Supplied records
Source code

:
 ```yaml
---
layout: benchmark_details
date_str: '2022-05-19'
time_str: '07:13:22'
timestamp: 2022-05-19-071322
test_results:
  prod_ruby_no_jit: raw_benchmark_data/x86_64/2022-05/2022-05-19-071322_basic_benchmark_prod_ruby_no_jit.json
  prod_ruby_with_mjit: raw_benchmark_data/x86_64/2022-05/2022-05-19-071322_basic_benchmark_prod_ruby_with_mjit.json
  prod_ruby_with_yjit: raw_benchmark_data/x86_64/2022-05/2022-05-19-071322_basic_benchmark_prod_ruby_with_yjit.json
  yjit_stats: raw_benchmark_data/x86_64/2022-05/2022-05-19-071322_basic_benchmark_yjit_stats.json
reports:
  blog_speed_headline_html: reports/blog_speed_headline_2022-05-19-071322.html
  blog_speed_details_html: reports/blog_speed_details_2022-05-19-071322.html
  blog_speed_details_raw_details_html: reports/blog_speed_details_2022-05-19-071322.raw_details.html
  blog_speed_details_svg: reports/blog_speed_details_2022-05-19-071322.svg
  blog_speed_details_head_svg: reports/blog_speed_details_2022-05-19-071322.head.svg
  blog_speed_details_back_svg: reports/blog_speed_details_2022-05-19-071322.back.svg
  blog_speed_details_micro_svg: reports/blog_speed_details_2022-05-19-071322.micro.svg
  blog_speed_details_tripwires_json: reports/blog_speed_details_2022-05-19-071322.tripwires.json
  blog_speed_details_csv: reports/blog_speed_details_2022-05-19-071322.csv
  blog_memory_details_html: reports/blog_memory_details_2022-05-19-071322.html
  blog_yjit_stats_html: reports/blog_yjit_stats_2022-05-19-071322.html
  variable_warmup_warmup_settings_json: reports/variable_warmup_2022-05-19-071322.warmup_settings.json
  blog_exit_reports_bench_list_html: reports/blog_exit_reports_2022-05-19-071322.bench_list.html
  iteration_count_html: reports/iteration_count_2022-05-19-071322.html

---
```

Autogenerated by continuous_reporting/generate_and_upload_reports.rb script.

--

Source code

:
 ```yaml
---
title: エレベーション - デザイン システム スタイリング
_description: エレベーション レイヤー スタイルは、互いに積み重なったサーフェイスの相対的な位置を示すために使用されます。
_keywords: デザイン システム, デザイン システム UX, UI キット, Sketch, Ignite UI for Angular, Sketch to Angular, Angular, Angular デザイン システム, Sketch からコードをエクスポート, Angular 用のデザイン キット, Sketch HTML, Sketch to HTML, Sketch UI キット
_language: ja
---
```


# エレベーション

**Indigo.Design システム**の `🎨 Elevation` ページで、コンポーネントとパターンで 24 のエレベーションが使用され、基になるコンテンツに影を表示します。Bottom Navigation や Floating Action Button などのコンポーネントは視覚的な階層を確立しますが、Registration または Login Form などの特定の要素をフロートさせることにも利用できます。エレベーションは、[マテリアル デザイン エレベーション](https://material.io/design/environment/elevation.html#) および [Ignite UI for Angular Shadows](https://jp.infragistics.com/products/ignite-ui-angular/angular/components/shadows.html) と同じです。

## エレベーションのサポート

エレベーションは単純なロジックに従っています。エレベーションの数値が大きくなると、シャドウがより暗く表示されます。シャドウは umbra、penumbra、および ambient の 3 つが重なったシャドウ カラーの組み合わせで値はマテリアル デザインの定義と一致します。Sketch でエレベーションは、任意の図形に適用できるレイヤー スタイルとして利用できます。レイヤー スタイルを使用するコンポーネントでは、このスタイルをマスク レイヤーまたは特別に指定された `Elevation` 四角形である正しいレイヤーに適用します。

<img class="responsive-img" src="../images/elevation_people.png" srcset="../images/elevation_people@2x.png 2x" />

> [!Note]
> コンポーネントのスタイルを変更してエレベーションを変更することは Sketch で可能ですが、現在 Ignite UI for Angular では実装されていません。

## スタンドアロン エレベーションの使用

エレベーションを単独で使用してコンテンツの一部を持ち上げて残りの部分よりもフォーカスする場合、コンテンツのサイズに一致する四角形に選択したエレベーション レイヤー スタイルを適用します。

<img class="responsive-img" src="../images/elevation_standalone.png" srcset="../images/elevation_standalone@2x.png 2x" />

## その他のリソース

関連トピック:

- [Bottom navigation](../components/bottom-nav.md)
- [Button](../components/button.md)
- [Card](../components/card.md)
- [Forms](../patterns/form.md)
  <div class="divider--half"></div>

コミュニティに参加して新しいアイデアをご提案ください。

==

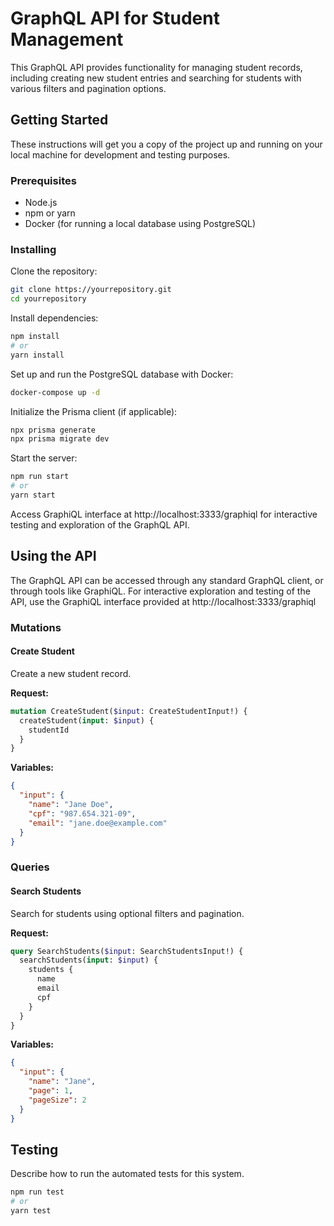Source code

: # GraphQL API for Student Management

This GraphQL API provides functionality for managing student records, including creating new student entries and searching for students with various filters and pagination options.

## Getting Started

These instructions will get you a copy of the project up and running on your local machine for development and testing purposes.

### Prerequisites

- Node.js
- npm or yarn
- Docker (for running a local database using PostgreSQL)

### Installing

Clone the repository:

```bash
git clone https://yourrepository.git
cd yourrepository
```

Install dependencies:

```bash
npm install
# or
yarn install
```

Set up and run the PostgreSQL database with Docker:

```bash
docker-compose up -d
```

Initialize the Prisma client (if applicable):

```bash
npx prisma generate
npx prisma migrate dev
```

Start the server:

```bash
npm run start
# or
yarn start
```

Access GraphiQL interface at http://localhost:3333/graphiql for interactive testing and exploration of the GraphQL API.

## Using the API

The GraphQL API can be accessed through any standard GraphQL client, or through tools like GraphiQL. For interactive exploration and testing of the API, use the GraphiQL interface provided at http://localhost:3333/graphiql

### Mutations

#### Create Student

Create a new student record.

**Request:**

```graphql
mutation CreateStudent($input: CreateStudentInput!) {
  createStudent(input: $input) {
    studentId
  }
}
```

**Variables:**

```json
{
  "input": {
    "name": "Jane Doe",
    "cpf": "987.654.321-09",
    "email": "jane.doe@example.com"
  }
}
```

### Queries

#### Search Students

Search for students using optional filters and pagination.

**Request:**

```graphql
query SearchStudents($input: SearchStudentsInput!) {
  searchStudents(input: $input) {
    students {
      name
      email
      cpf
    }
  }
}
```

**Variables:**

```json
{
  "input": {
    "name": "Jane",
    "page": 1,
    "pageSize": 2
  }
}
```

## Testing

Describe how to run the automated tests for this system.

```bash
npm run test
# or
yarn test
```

What is expected
Report only the number of lines in the listing that contain the word "responsive".

Response below
2